- _Problem requirements_
When the line containing "A^\circ \subseteq A" appears in the data below, begin copying there and stop only after the line containing "set of $ A $.".

(Items listed in a dataset)

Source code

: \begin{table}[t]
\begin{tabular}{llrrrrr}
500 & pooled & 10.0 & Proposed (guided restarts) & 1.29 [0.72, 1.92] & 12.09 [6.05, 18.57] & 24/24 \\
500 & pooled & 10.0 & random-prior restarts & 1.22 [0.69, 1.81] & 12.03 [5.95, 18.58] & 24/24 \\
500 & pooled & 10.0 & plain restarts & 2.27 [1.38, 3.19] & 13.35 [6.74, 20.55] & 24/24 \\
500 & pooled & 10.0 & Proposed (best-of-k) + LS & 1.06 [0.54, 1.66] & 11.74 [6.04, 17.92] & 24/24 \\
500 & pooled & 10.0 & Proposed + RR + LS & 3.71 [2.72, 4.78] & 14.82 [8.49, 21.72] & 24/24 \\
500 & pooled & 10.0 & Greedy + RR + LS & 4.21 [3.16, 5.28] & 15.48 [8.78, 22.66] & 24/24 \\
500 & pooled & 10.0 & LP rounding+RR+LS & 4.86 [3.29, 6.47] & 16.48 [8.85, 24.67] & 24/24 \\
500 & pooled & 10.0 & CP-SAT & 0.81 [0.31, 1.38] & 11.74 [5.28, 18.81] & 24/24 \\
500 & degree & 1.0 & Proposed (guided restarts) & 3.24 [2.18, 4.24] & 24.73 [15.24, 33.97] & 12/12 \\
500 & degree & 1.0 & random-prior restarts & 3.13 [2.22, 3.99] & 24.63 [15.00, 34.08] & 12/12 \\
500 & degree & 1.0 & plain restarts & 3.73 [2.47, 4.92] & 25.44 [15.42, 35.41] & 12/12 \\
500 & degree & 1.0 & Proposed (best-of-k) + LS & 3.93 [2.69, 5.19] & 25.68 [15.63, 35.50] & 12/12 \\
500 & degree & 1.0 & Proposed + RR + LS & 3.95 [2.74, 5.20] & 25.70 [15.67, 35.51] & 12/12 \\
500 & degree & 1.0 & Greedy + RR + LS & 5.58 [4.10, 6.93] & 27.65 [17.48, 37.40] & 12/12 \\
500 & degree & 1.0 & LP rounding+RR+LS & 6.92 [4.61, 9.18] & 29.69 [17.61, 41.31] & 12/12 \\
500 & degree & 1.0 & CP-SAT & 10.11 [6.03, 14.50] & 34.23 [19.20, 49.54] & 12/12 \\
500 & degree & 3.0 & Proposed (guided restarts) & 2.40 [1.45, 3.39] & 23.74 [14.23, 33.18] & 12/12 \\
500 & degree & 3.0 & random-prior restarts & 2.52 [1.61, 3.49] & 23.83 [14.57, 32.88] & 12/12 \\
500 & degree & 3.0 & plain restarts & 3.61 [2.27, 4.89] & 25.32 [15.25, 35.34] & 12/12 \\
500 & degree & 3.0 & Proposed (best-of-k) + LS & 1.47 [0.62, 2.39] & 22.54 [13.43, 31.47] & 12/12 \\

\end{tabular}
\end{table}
--
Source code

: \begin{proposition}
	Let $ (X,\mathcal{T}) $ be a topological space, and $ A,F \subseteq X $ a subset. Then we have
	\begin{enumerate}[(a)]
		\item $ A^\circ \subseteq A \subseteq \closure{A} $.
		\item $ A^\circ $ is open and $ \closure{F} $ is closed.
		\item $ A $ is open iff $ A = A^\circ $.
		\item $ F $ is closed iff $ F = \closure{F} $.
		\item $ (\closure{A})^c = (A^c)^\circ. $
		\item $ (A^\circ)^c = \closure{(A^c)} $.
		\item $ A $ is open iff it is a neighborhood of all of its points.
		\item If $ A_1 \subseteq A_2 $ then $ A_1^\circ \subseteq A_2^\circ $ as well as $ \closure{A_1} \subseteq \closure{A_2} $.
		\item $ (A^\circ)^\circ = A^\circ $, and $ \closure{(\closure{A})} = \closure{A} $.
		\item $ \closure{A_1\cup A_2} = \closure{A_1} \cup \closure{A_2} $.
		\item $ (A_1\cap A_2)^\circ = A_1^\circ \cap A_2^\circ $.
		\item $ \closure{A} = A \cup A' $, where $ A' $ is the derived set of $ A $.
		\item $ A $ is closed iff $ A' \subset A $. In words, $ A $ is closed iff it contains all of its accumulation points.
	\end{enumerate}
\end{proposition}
--
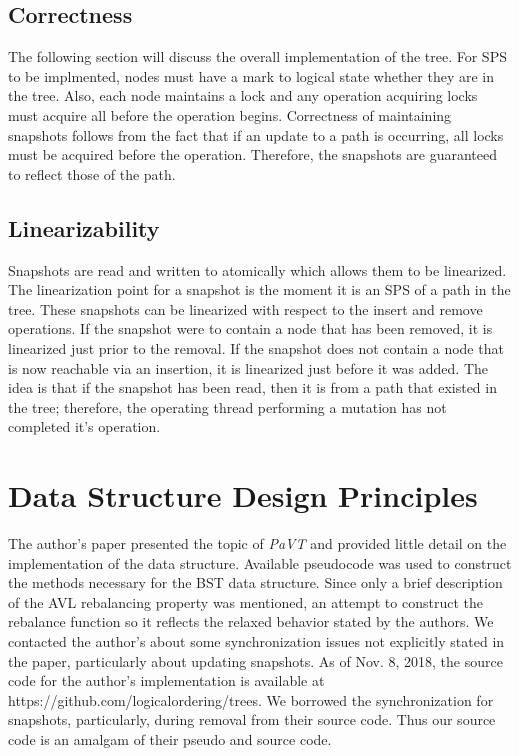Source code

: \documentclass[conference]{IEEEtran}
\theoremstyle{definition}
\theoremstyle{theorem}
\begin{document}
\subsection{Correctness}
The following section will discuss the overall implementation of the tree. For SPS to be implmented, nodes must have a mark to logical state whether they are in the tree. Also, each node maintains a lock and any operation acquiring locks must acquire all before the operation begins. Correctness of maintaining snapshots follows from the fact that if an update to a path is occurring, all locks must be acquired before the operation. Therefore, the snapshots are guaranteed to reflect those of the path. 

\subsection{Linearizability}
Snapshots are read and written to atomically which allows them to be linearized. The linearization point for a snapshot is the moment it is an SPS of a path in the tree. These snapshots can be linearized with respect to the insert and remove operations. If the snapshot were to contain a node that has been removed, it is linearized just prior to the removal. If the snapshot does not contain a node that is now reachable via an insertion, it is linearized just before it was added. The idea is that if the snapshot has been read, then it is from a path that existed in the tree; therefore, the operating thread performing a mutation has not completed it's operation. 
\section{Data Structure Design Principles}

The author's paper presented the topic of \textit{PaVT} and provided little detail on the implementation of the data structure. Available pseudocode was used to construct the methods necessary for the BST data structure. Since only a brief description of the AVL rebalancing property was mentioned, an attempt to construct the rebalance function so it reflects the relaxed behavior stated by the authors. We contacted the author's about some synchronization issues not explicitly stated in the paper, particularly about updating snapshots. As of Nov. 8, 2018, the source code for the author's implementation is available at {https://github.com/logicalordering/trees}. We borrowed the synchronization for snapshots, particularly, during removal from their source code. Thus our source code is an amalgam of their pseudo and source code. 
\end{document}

- _Task response_
		\item $ A^\circ \subseteq A \subseteq \closure{A} $.
		\item $ A^\circ $ is open and $ \closure{F} $ is closed.
		\item $ A $ is open iff $ A = A^\circ $.
		\item $ F $ is closed iff $ F = \closure{F} $.
		\item $ (\closure{A})^c = (A^c)^\circ. $
		\item $ (A^\circ)^c = \closure{(A^c)} $.
		\item $ A $ is open iff it is a neighborhood of all of its points.
		\item If $ A_1 \subseteq A_2 $ then $ A_1^\circ \subseteq A_2^\circ $ as well as $ \closure{A_1} \subseteq \closure{A_2} $.
		\item $ (A^\circ)^\circ = A^\circ $, and $ \closure{(\closure{A})} = \closure{A} $.
		\item $ \closure{A_1\cup A_2} = \closure{A_1} \cup \closure{A_2} $.
		\item $ (A_1\cap A_2)^\circ = A_1^\circ \cap A_2^\circ $.
		\item $ \closure{A} = A \cup A' $, where $ A' $ is the derived set of $ A $.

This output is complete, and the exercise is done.